Nothing
#' Create Nonlinear Probability of Survival Bins
#'
#' This function generates nonlinear bins for probability of survival data based
#' on specified thresholds and divisors as specified in Napoli et al. (2017),
#' Schroeder et al. (2019), and Kassar et al. (2016). This function calculates
#' bin statistics, including mean, standard deviation, total alive, total dead,
#' count, and percentage for each bin.
#'
#' @param data A `data.frame` or `tibble` containing the probability of survival
#' data for a set of patients.
#' @param Ps_col The name of the column containing the survival probabilities
#' (Ps). Should be numeric on a scale from 0 to 1.
#' @param outcome_col The name of the column containing the outcome data. It
#' should be binary, with values indicating patient survival. A value of `1`
#' should represent "alive" (survived), while `0` should represent "dead" (did
#' not survive). Ensure the column contains only these two possible values.

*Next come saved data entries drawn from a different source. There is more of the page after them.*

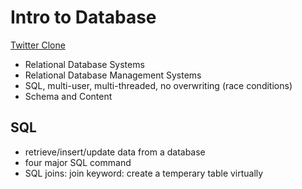 # Intro to Database
<a href="https://github.com/lei-clearsky/twitter-sql-ws">Twitter Clone</a>
- Relational Database Systems
- Relational Database Management Systems
- SQL, multi-user, multi-threaded, no overwriting (race conditions)
- Schema and Content
## SQL
- retrieve/insert/update data from a database
- four major SQL command 
- SQL joins: join keyword: create a temperary table virtually


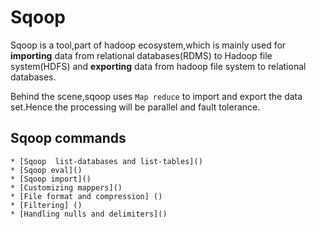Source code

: # Sqoop

Sqoop is a tool,part of hadoop ecosystem,which is mainly used for **importing** data from relational databases(RDMS) to Hadoop file system(HDFS) and **exporting** data from hadoop file system to relational databases.

Behind the scene,sqoop uses `Map reduce` to import and export the data set.Hence the processing will be parallel and fault tolerance.


## Sqoop commands
	
	* [Sqoop  list-databases and list-tables]()
	* [Sqoop eval]()
	* [Sqoop import]()
	* [Customizing mappers]()
	* [File format and compression] ()
	* [Filtering] ()
	* [Handling nulls and delimiters]()
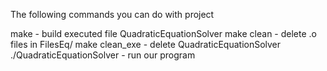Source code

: The following commands you can do with project

 make                         - build executed file QuadraticEquationSolver
 make clean                   - delete .o files in FilesEq/
 make clean_exe               - delete QuadraticEquationSolver
 ./QuadraticEquationSolver    - run our program
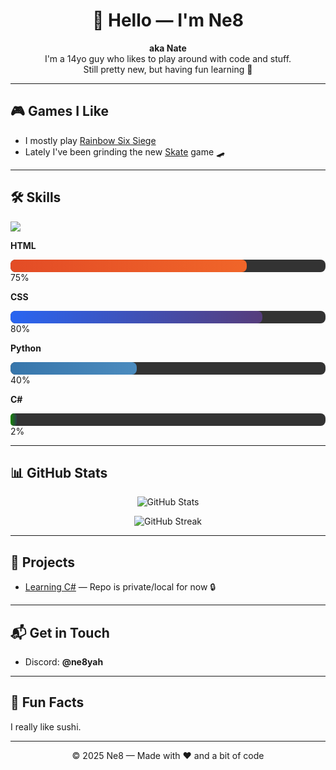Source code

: <h1 align="center">👋 Hello — I'm Ne8</h1>

<p align="center">
  <b>aka Nate</b><br>
  I'm a 14yo guy who likes to play around with code and stuff.<br>
  Still pretty new, but having fun learning 🚀
</p>

---

<h2>🎮 Games I Like</h2>

- I mostly play <a href="https://www.ubisoft.com/en-us/game/rainbow-six/siege">Rainbow Six Siege</a>  
- Lately I've been grinding the new <a href="https://store.steampowered.com/app/3354750/skate/">Skate</a> game 🛹

---

<h2>🛠 Skills</h2>

<p>
  <img src="https://skillicons.dev/icons?i=html,css,python,cs" />
</p>

<!-- HTML -->
<b>HTML</b>  
<div style="background: #333; border-radius: 8px; width: 100%; height: 20px;">
  <div style="background: linear-gradient(90deg, #e34c26, #f06529); height: 100%; width: 75%; border-radius: 8px;"></div>
</div>
75%

<!-- CSS -->
<b>CSS</b>  
<div style="background: #333; border-radius: 8px; width: 100%; height: 20px;">
  <div style="background: linear-gradient(90deg, #2965f1, #563d7c); height: 100%; width: 80%; border-radius: 8px;"></div>
</div>
80%

<!-- Python -->
<b>Python</b>  
<div style="background: #333; border-radius: 8px; width: 100%; height: 20px;">
  <div style="background: linear-gradient(90deg, #3776ab, #4b8bbe); height: 100%; width: 40%; border-radius: 8px;"></div>
</div>
40%

<!-- C# -->
<b>C#</b>  
<div style="background: #333; border-radius: 8px; width: 100%; height: 20px;">
  <div style="background: linear-gradient(90deg, #178600, #2c3e50); height: 100%; width: 2%; border-radius: 8px;"></div>
</div>
2%

---

<h2>📊 GitHub Stats</h2>

<p align="center">
  <img src="https://github-readme-stats.vercel.app/api?username=Ne8yah&show_icons=true&theme=tokyonight" alt="GitHub Stats" />
</p>

<p align="center">
  <img src="https://github-readme-streak-stats.herokuapp.com/?user=Ne8yah&theme=tokyonight" alt="GitHub Streak" />
</p>


---

<h2>📂 Projects</h2>

- <a href="https://github.com/Ne8yah/">Learning C#</a> — Repo is private/local for now 🔒

---

<h2>📬 Get in Touch</h2>

- Discord: **@ne8yah**

---

<h2>🍣 Fun Facts</h2>

<p>
  I really like sushi.
</p>

---

<p align="center">© 2025 Ne8 — Made with ❤️ and a bit of code</p>
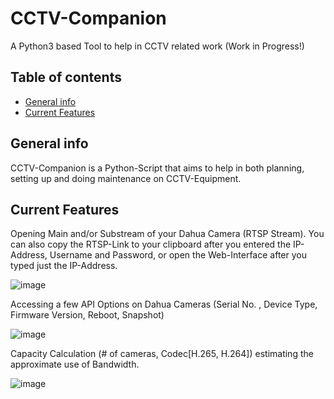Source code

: 

# CCTV-Companion
A Python3 based Tool to help in CCTV related work
(Work in Progress!)

## Table of contents
* [General info](#general-info)
* [Current Features](#current-features)

## General info

CCTV-Companion is a Python-Script that aims to help in both planning, setting up and doing maintenance on CCTV-Equipment.

## Current Features

Opening Main and/or Substream of your Dahua Camera (RTSP Stream). You can also copy the RTSP-Link to your clipboard after you entered the IP-Address, Username and Password, or open the Web-Interface after you typed just the IP-Address.

![image](https://user-images.githubusercontent.com/79027579/163822524-26cbdc53-6f62-4193-8f3d-3dae77609278.png)


Accessing a few API Options on Dahua Cameras (Serial No. , Device Type, Firmware Version, Reboot, Snapshot)

![image](https://user-images.githubusercontent.com/79027579/163822056-c718519f-8e4b-4c94-a77f-c30f20b2bb3f.png)


Capacity Calculation (# of cameras, Codec[H.265, H.264]) estimating the approximate use of Bandwidth.

![image](https://user-images.githubusercontent.com/79027579/163822601-1236b25a-ef79-42cf-a3a9-63df3d229ba2.png)
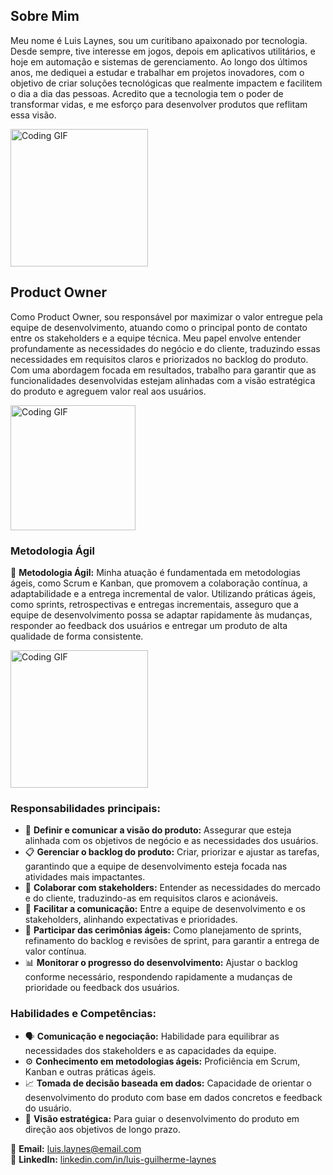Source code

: ## Sobre Mim

Meu nome é Luis Laynes, sou um curitibano apaixonado por tecnologia. Desde sempre, tive interesse em jogos, depois em aplicativos utilitários, e hoje em automação e sistemas de gerenciamento. Ao longo dos últimos anos, me dediquei a estudar e trabalhar em projetos inovadores, com o objetivo de criar soluções tecnológicas que realmente impactem e facilitem o dia a dia das pessoas. Acredito que a tecnologia tem o poder de transformar vidas, e me esforço para desenvolver produtos que reflitam essa visão.

<img src="https://media1.giphy.com/media/fztPBthxxD4xnN7I4B/giphy.gif?cid=ecf05e47rceaqbzzq0jo2hzb7h57zdp5vkfwzcatbzecj7z4&ep=v1_gifs_gifId&rid=giphy.gif&ct=g" alt="Coding GIF" width="220">

## Product Owner

Como Product Owner, sou responsável por maximizar o valor entregue pela equipe de desenvolvimento, atuando como o principal ponto de contato entre os stakeholders e a equipe técnica. Meu papel envolve entender profundamente as necessidades do negócio e do cliente, traduzindo essas necessidades em requisitos claros e priorizados no backlog do produto. Com uma abordagem focada em resultados, trabalho para garantir que as funcionalidades desenvolvidas estejam alinhadas com a visão estratégica do produto e agreguem valor real aos usuários.

<img src="https://media.giphy.com/media/ua7vVw9awZKWwLSYpW/giphy.gif?cid=790b7611ztrd4fdsuykpb6sef7b20j66bnj847lwphtfl6tl&ep=v1_gifs_search&rid=giphy.gif&ct=g" alt="Coding GIF" width="200">

### Metodologia Ágil

🚀 **Metodologia Ágil:** Minha atuação é fundamentada em metodologias ágeis, como Scrum e Kanban, que promovem a colaboração contínua, a adaptabilidade e a entrega incremental de valor. Utilizando práticas ágeis, como sprints, retrospectivas e entregas incrementais, asseguro que a equipe de desenvolvimento possa se adaptar rapidamente às mudanças, responder ao feedback dos usuários e entregar um produto de alta qualidade de forma consistente.  

<img src="https://media.giphy.com/media/JHGdFpgGdrd6chU6qj/giphy.gif?cid=790b7611slyio4bzcglyi5wukarfzblt2znx6snxi6m2p5zt&ep=v1_gifs_search&rid=giphy.gif&ct=g" alt="Coding GIF" width="220">

### Responsabilidades principais:
- 🎯 **Definir e comunicar a visão do produto:** Assegurar que esteja alinhada com os objetivos de negócio e as necessidades dos usuários.
- 📋 **Gerenciar o backlog do produto:** Criar, priorizar e ajustar as tarefas, garantindo que a equipe de desenvolvimento esteja focada nas atividades mais impactantes.
- 🤝 **Colaborar com stakeholders:** Entender as necessidades do mercado e do cliente, traduzindo-as em requisitos claros e acionáveis.
- 🔗 **Facilitar a comunicação:** Entre a equipe de desenvolvimento e os stakeholders, alinhando expectativas e prioridades.
- 📅 **Participar das cerimônias ágeis:** Como planejamento de sprints, refinamento do backlog e revisões de sprint, para garantir a entrega de valor contínua.
- 📊 **Monitorar o progresso do desenvolvimento:** Ajustar o backlog conforme necessário, respondendo rapidamente a mudanças de prioridade ou feedback dos usuários.  

### Habilidades e Competências:
- 🗣️ **Comunicação e negociação:** Habilidade para equilibrar as necessidades dos stakeholders e as capacidades da equipe.
- ⚙️ **Conhecimento em metodologias ágeis:** Proficiência em Scrum, Kanban e outras práticas ágeis.
- 📈 **Tomada de decisão baseada em dados:** Capacidade de orientar o desenvolvimento do produto com base em dados concretos e feedback do usuário.
- 🎨 **Visão estratégica:** Para guiar o desenvolvimento do produto em direção aos objetivos de longo prazo.

📧 **Email:** luis.laynes@email.com  
🔗 **LinkedIn:** [linkedin.com/in/luis-guilherme-laynes](www.linkedin.com/in/luis-guilherme-laynes)
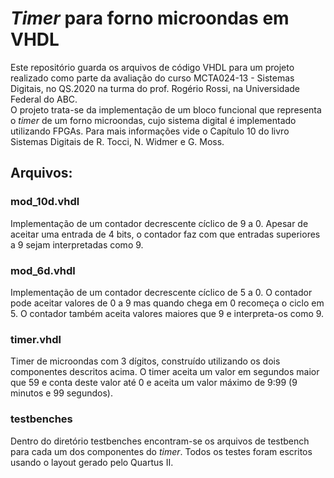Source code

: # *Timer* para forno microondas em VHDL

Este repositório guarda os arquivos de código VHDL para um projeto realizado como parte da avaliação do curso MCTA024-13 - Sistemas Digitais, no QS.2020 na turma do prof. Rogério Rossi, na Universidade Federal do ABC.  
O projeto trata-se da implementação de um bloco funcional que representa o *timer* de um forno microondas, cujo sistema digital é implementado utilizando FPGAs. Para mais informações vide o Capítulo 10 do livro Sistemas Digitais de R. Tocci, N. Widmer e G. Moss.


## Arquivos:

### mod\_10d.vhdl

Implementação de um contador decrescente cíclico de 9 a 0. Apesar de aceitar uma entrada de 4 bits, o contador faz com que entradas superiores a 9 sejam interpretadas como 9.

### mod\_6d.vhdl

Implementação de um contador decrescente cíclico de 5 a 0. O contador pode aceitar valores de 0 a 9 mas quando chega em 0 recomeça o ciclo em 5. O contador também aceita valores maiores que 9 e interpreta-os como 9.

### timer.vhdl

Timer de microondas com 3 dígitos, construído utilizando os dois componentes descritos acima. O timer aceita um valor em segundos maior que 59 e conta deste valor até 0 e aceita um valor máximo de 9:99 (9 minutos e 99 segundos).

### testbenches

Dentro do diretório testbenches encontram-se os arquivos de testbench para cada um dos componentes do *timer*. Todos os testes foram escritos usando o layout gerado pelo Quartus II.
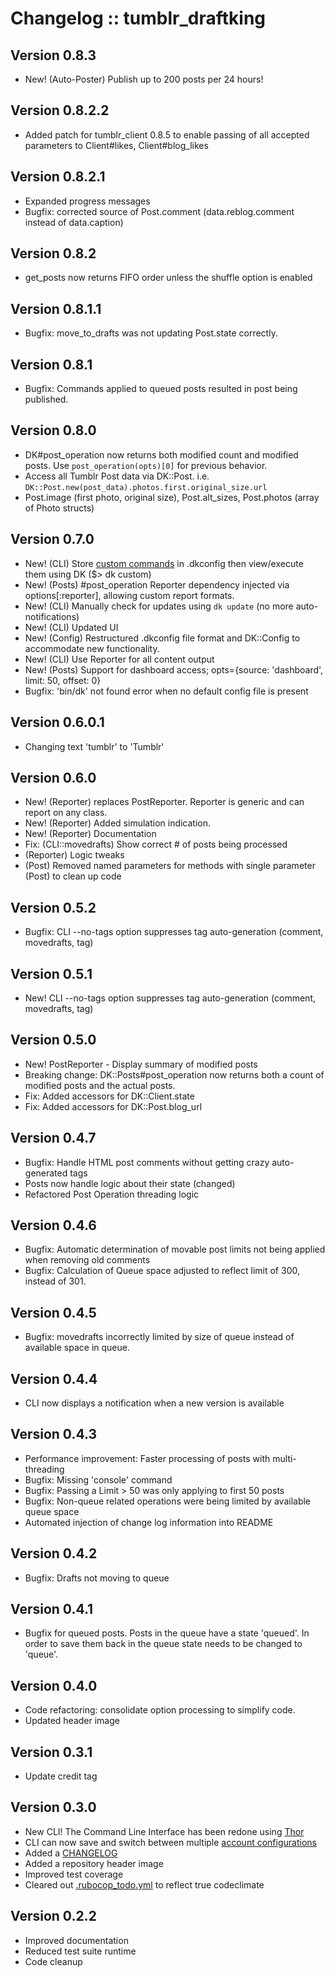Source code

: # Changelog :: tumblr_draftking
## Version 0.8.3
+ New! (Auto-Poster) Publish up to 200 posts per 24 hours!

## Version 0.8.2.2
+ Added patch for tumblr_client 0.8.5 to enable passing of all accepted parameters to Client#likes, Client#blog_likes

## Version 0.8.2.1
+ Expanded progress messages
+ Bugfix: corrected source of Post.comment (data.reblog.comment instead of data.caption)

## Version 0.8.2
+ get_posts now returns FIFO order unless the shuffle option is enabled

## Version 0.8.1.1
+ Bugfix: move_to_drafts was not updating Post.state correctly.

## Version 0.8.1
+ Bugfix: Commands applied to queued posts resulted in post being published.

## Version 0.8.0
+ DK#post_operation now returns both modified count and modified posts. Use `post_operation(opts)[0]` for previous behavior.
+ Access all Tumblr Post data via DK::Post. i.e. `DK::Post.new(post_data).photos.first.original_size.url`
+ Post.image (first photo, original size), Post.alt_sizes, Post.photos (array of Photo structs)

## Version 0.7.0
+ New! (CLI) Store [custom commands](#custom-commands) in .dkconfig then view/execute them using DK ($> dk custom)
+ New! (Posts) #post_operation Reporter dependency injected via options[:reporter], allowing custom report formats.
+ New! (CLI) Manually check for updates using `dk update` (no more auto-notifications)
+ New! (CLI) Updated UI
+ New! (Config) Restructured .dkconfig file format and DK::Config to accommodate new functionality.
+ New! (CLI) Use Reporter for all content output
+ New! (Posts) Support for dashboard access; opts={source: 'dashboard', limit: 50, offset: 0}
+ Bugfix: 'bin/dk' not found error when no default config file is present

## Version 0.6.0.1
+ Changing text 'tumblr' to 'Tumblr'

## Version 0.6.0
+ New! (Reporter) replaces PostReporter. Reporter is generic and can report on any class.
+ New! (Reporter) Added simulation indication.
+ New! (Reporter) Documentation
+ Fix: (CLI::movedrafts) Show correct # of posts being processed
+ (Reporter) Logic tweaks
+ (Post)     Removed named parameters for methods with single parameter (Post) to clean up code

## Version 0.5.2
+ Bugfix: CLI --no-tags option suppresses tag auto-generation (comment, movedrafts, tag)

## Version 0.5.1
+ New! CLI --no-tags option suppresses tag auto-generation (comment, movedrafts, tag)

## Version 0.5.0
+ New! PostReporter - Display summary of modified posts
+ Breaking change: DK::Posts#post_operation now returns both a count of modified posts and the actual posts.
+ Fix: Added accessors for DK::Client.state
+ Fix: Added accessors for DK::Post.blog_url

## Version 0.4.7
+ Bugfix: Handle HTML post comments without getting crazy auto-generated tags
+ Posts now handle logic about their state (changed)
+ Refactored Post Operation threading logic

## Version 0.4.6
+ Bugfix: Automatic determination of movable post limits not being applied when removing old comments
+ Bugfix: Calculation of Queue space adjusted to reflect limit of 300, instead of 301.

## Version 0.4.5
+ Bugfix: movedrafts incorrectly limited by size of queue instead of available space in queue.

## Version 0.4.4
+ CLI now displays a notification when a new version is available

## Version 0.4.3
+ Performance improvement: Faster processing of posts with multi-threading
+ Bugfix: Missing 'console' command
+ Bugfix: Passing a Limit > 50 was only applying to first 50 posts
+ Bugfix: Non-queue related operations were being limited by available queue space
+ Automated injection of change log information into README

## Version 0.4.2
+ Bugfix: Drafts not moving to queue

## Version 0.4.1
+ Bugfix for queued posts.  Posts in the queue have a state 'queued'. In order to save them back in the queue state needs to be changed to 'queue'.

## Version 0.4.0
+ Code refactoring: consolidate option processing to simplify code.
+ Updated header image

## Version 0.3.1
+ Update credit tag

## Version 0.3.0
+ New CLI! The Command Line Interface has been redone using [Thor](https://github.com/erikhuda/thor)
+ CLI can now save and switch between multiple [account configurations](./README.md#configured-accounts)
+ Added a [CHANGELOG](./CHANGELOG.md)
+ Added a repository header image
+ Improved test coverage
+ Cleared out [.rubocop_todo.yml](./.rubocop_todo.yml) to reflect true codeclimate

## Version 0.2.2
+ Improved documentation
+ Reduced test suite runtime
+ Code cleanup
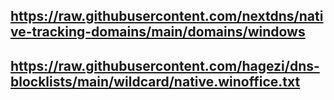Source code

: ## https://raw.githubusercontent.com/nextdns/native-tracking-domains/main/domains/windows
## https://raw.githubusercontent.com/hagezi/dns-blocklists/main/wildcard/native.winoffice.txt
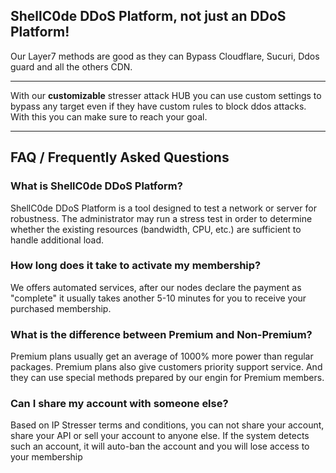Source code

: ## ShellC0de DDoS Platform, not just an DDoS Platform!

Our Layer7 methods are good as they can Bypass Cloudflare, Sucuri, Ddos guard and all the others CDN.

---

With our **customizable** stresser attack HUB you can use custom settings to bypass any target even if they have custom rules to block ddos attacks. With this you can make sure to reach your goal.

---

## FAQ / Frequently Asked Questions

### What is ShellC0de DDoS Platform?
ShellC0de DDoS Platform is a tool designed to test a network or server for robustness. The administrator may run a stress test in order to determine whether the existing resources (bandwidth, CPU, etc.) are sufficient to handle additional load.

### How long does it take to activate my membership?
We offers automated services, after our nodes declare the payment as "complete" it usually takes another 5-10 minutes for you to receive your purchased membership.

### What is the difference between Premium and Non-Premium?
Premium plans usually get an average of 1000% more power than regular packages. Premium plans also give customers priority support service. And they can use special methods prepared by our engin for Premium members.

### Can I share my account with someone else?
Based on IP Stresser terms and conditions, you can not share your account, share your API or sell your account to anyone else. If the system detects such an account, it will auto-ban the account and you will lose access to your membership
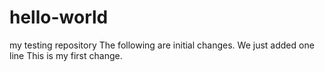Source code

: # hello-world
my testing repository
The following are initial changes. We just added one line
This is my first change.
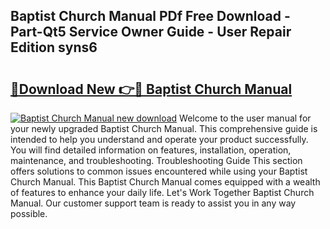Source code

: ## Baptist Church Manual PDf Free Download - Part-Qt5 Service Owner Guide - User Repair Edition syns6

# <h2><a href="http://bc36452.oget.top/?id=Baptist+Church+Manual">🔗Download New 👉🔴 Baptist Church Manual</a></h2>

[![Baptist Church Manual new download](https://i.imgur.com/5g1atiW.png)](http://bc36452.oget.top/?id=Baptist+Church+Manual)
Welcome to the user manual for your newly upgraded Baptist Church Manual. This comprehensive guide is intended to help you understand and operate your product successfully. You will find detailed information on features, installation, operation, maintenance, and troubleshooting. Troubleshooting Guide This section offers solutions to common issues encountered while using your Baptist Church Manual. This Baptist Church Manual comes equipped with a wealth of features to enhance your daily life. Let's Work Together Baptist Church Manual. Our customer support team is ready to assist you in any way possible.
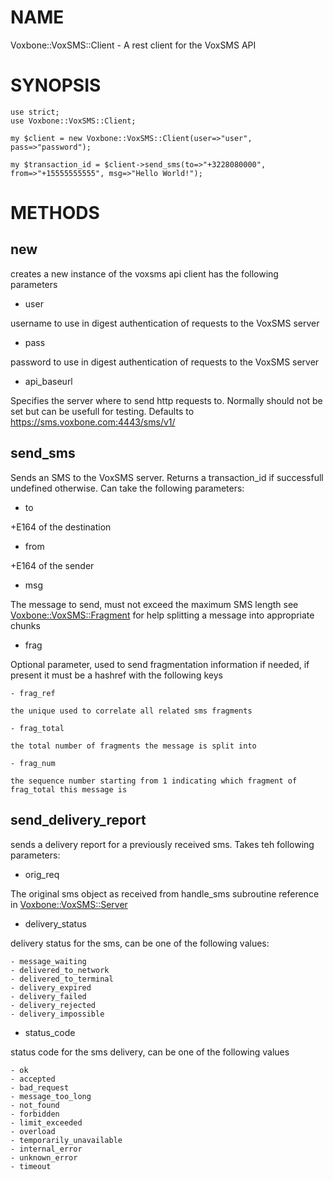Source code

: # NAME

Voxbone::VoxSMS::Client - A rest client for the VoxSMS API

# SYNOPSIS

    use strict;
    use Voxbone::VoxSMS::Client;

    my $client = new Voxbone::VoxSMS::Client(user=>"user", pass=>"password");

    my $transaction_id = $client->send_sms(to=>"+3228080000", from=>"+15555555555", msg=>"Hello World!");

# METHODS

## new

creates a new instance of the voxsms api client has the following parameters

- user

username to use in digest authentication of requests to the VoxSMS server

- pass

password to use in digest authentication of requests to the VoxSMS server

- api_baseurl

Specifies the server where to send http requests to. Normally should not be set but can be usefull for testing.  Defaults to https://sms.voxbone.com:4443/sms/v1/

## send_sms

Sends an SMS to the VoxSMS server.  Returns a transaction_id if successfull undefined otherwise.  Can take the following parameters:

- to

+E164 of the destination

- from

+E164 of the sender

- msg

The message to send, must not exceed the maximum SMS length see [Voxbone::VoxSMS::Fragment](/Voxbone::VoxSMS::Fragment) for help splitting a message into appropriate chunks

- frag

Optional parameter, used to send fragmentation information if needed, if present it must be a hashref with the following keys

    - frag_ref

    the unique used to correlate all related sms fragments

    - frag_total

    the total number of fragments the message is split into

    - frag_num

    the sequence number starting from 1 indicating which fragment of frag_total this message is



## send_delivery_report

sends a delivery report for a previously received sms.  Takes teh following parameters:

- orig_req

The original sms object as received from handle_sms subroutine reference in [Voxbone::VoxSMS::Server](/Voxbone::VoxSMS::Server) 

- delivery_status

delivery status for the sms, can be one of the following values:

    - message_waiting
    - delivered_to_network
    - delivered_to_terminal
    - delivery_expired
    - delivery_failed
    - delivery_rejected
    - delivery_impossible

- status_code

status code for the sms delivery, can be one of the following values

    - ok
    - accepted
    - bad_request
    - message_too_long
    - not_found
    - forbidden
    - limit_exceeded
    - overload
    - temporarily_unavailable
    - internal_error
    - unknown_error
    - timeout
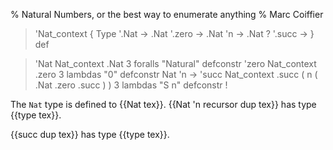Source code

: % Natural Numbers, or the best way to enumerate anything
% Marc Coiffier

> 'Nat_context { Type '.Nat -> .Nat '.zero -> .Nat 'n -> .Nat ? '.succ -> } def

> 'Nat Nat_context .Nat 3 foralls "Natural" defconstr
> 'zero Nat_context .zero 3 lambdas "0" defconstr
> Nat 'n -> 'succ Nat_context .succ ( n ( .Nat .zero .succ ) ) 3 lambdas "S n" defconstr !

The `Nat` type is defined to {{Nat tex}}. {{Nat 'n recursor dup tex}} has type {{type tex}}.

{{succ dup tex}} has type {{type tex}}.
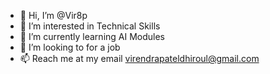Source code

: - 👋 Hi, I’m @Vir8p
- 👀 I’m interested in Technical Skills
- 🌱 I’m currently learning AI Modules
- 💞️ I’m looking to for a job 
- 📫 Reach me at my email  virendrapateldhiroul@gmail.com

<!---
Vir8p/Vir8p is a ✨ special ✨ repository because its `README.md` (this file) appears on your GitHub profile.
You can click the Preview link to take a look at your changes.
--->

#' @param group_vars Optional grouping variables for bin statistics
#' calculations. These should be specified as quoted column names.
#' @param divisor1 A parameter to control the width of the probability of
#' survival range bins. Affects the creation of step sizes for the beginning
#' of each bin range. Defaults to `5`.
#' @param divisor2 A parameter to control the width of the probability of
#' survival range bins. Affects the creation of step sizes for the beginning
#' of each bin range. Defaults to `5`.
#' @param threshold_1 A parameter to decide where data indices will begin to
#' create step sizes. Defaults to `0.9`.
#' @param threshold_2 A parameter to decide where data indices will end to
#' create step sizes. Defaults to `0.99`.
#'
#' @details
#' Like other statistical computing functions, `nonlinear_bins()` is happiest
#' without missing data. It is best to pass complete probability of survival
#' and outcome data to the function for optimal performance. With smaller
#' datasets, this is especially helpful. However, `nonlinear_bins()` will
#' handle `NA` values and throw a warning about missing probability of survival
#' values, if any exist in `Ps_col`.
#'
#' @returns A list with two elements:
#' - `intervals`: A vector defining bin boundaries for probability of
#' survival.
#' - `bin_stats`: A `tibble` containing:
#' - `bin_number`: Bin index.
#' - `bin_start`, `bin_end`: Bin range.
#' - `mean`, `sd`: Mean and standard deviation of `Ps_col` within the bin.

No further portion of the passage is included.